→ PROBLEM: All entries shown below must be given again word for word.

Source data
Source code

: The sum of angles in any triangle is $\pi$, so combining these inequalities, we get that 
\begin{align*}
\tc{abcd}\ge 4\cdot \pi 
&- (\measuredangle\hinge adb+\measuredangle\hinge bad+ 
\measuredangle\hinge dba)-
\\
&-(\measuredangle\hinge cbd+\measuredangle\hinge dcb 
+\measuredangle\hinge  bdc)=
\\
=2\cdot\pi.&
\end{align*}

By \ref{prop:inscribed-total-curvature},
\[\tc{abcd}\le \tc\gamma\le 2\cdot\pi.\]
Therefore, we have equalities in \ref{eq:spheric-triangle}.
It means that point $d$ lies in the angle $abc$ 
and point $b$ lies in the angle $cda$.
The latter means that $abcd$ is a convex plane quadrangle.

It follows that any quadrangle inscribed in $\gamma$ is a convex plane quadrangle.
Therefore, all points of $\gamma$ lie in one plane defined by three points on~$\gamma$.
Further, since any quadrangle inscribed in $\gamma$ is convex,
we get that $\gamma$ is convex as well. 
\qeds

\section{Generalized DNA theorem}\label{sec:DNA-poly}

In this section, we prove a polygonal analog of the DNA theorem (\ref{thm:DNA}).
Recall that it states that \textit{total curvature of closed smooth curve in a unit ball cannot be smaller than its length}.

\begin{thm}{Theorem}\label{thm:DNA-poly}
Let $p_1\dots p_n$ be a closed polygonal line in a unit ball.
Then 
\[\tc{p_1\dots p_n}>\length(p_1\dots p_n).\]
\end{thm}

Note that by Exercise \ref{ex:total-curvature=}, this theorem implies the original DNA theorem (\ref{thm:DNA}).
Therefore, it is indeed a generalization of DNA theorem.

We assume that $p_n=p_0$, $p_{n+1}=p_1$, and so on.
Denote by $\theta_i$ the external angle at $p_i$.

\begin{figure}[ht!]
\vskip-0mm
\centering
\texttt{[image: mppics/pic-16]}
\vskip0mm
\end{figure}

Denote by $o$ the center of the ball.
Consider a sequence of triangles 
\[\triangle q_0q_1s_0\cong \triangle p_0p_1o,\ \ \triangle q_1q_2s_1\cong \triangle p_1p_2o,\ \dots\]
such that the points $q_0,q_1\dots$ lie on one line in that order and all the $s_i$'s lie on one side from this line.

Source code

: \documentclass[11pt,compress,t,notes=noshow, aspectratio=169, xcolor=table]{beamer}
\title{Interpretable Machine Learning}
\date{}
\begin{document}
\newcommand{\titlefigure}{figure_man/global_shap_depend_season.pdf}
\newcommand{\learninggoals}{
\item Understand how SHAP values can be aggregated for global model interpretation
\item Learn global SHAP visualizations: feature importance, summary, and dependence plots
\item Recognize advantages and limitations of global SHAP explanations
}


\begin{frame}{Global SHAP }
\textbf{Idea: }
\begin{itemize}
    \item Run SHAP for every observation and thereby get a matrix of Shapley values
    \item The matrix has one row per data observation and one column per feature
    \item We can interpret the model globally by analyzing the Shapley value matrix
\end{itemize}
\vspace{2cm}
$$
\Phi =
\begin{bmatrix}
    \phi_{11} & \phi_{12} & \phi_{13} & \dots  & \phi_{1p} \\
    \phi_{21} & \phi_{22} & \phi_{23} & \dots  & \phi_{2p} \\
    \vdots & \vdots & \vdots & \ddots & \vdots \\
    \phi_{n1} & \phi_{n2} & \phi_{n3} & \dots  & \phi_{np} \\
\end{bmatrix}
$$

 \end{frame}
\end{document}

→ RESPONSE TO THE TASK:
Source code

: The sum of angles in any triangle is $\pi$, so combining these inequalities, we get that 
\begin{align*}
\tc{abcd}\ge 4\cdot \pi 
&- (\measuredangle\hinge adb+\measuredangle\hinge bad+ 
\measuredangle\hinge dba)-
\\
&-(\measuredangle\hinge cbd+\measuredangle\hinge dcb 
+\measuredangle\hinge  bdc)=
\\
=2\cdot\pi.&
\end{align*}

By \ref{prop:inscribed-total-curvature},
\[\tc{abcd}\le \tc\gamma\le 2\cdot\pi.\]
Therefore, we have equalities in \ref{eq:spheric-triangle}.
It means that point $d$ lies in the angle $abc$ 
and point $b$ lies in the angle $cda$.
The latter means that $abcd$ is a convex plane quadrangle.

It follows that any quadrangle inscribed in $\gamma$ is a convex plane quadrangle.
Therefore, all points of $\gamma$ lie in one plane defined by three points on~$\gamma$.
Further, since any quadrangle inscribed in $\gamma$ is convex,
we get that $\gamma$ is convex as well. 
\qeds

\section{Generalized DNA theorem}\label{sec:DNA-poly}

In this section, we prove a polygonal analog of the DNA theorem (\ref{thm:DNA}).
Recall that it states that \textit{total curvature of closed smooth curve in a unit ball cannot be smaller than its length}.

\begin{thm}{Theorem}\label{thm:DNA-poly}
Let $p_1\dots p_n$ be a closed polygonal line in a unit ball.
Then 
\[\tc{p_1\dots p_n}>\length(p_1\dots p_n).\]
\end{thm}

Note that by Exercise \ref{ex:total-curvature=}, this theorem implies the original DNA theorem (\ref{thm:DNA}).
Therefore, it is indeed a generalization of DNA theorem.

We assume that $p_n=p_0$, $p_{n+1}=p_1$, and so on.
Denote by $\theta_i$ the external angle at $p_i$.

\begin{figure}[ht!]
\vskip-0mm
\centering
\texttt{[image: mppics/pic-16]}
\vskip0mm
\end{figure}

Denote by $o$ the center of the ball.
Consider a sequence of triangles 
\[\triangle q_0q_1s_0\cong \triangle p_0p_1o,\ \ \triangle q_1q_2s_1\cong \triangle p_1p_2o,\ \dots\]
such that the points $q_0,q_1\dots$ lie on one line in that order and all the $s_i$'s lie on one side from this line.

Source code

: \documentclass[11pt,compress,t,notes=noshow, aspectratio=169, xcolor=table]{beamer}
\title{Interpretable Machine Learning}
\date{}
\begin{document}
\newcommand{\titlefigure}{figure_man/global_shap_depend_season.pdf}
\newcommand{\learninggoals}{
\item Understand how SHAP values can be aggregated for global model interpretation
\item Learn global SHAP visualizations: feature importance, summary, and dependence plots
\item Recognize advantages and limitations of global SHAP explanations
}


\begin{frame}{Global SHAP }
\textbf{Idea: }
\begin{itemize}
    \item Run SHAP for every observation and thereby get a matrix of Shapley values
    \item The matrix has one row per data observation and one column per feature
    \item We can interpret the model globally by analyzing the Shapley value matrix
\end{itemize}
\vspace{2cm}
$$
\Phi =
\begin{bmatrix}
    \phi_{11} & \phi_{12} & \phi_{13} & \dots  & \phi_{1p} \\
    \phi_{21} & \phi_{22} & \phi_{23} & \dots  & \phi_{2p} \\
    \vdots & \vdots & \vdots & \ddots & \vdots \\
    \phi_{n1} & \phi_{n2} & \phi_{n3} & \dots  & \phi_{np} \\
\end{bmatrix}
$$

 \end{frame}
\end{document}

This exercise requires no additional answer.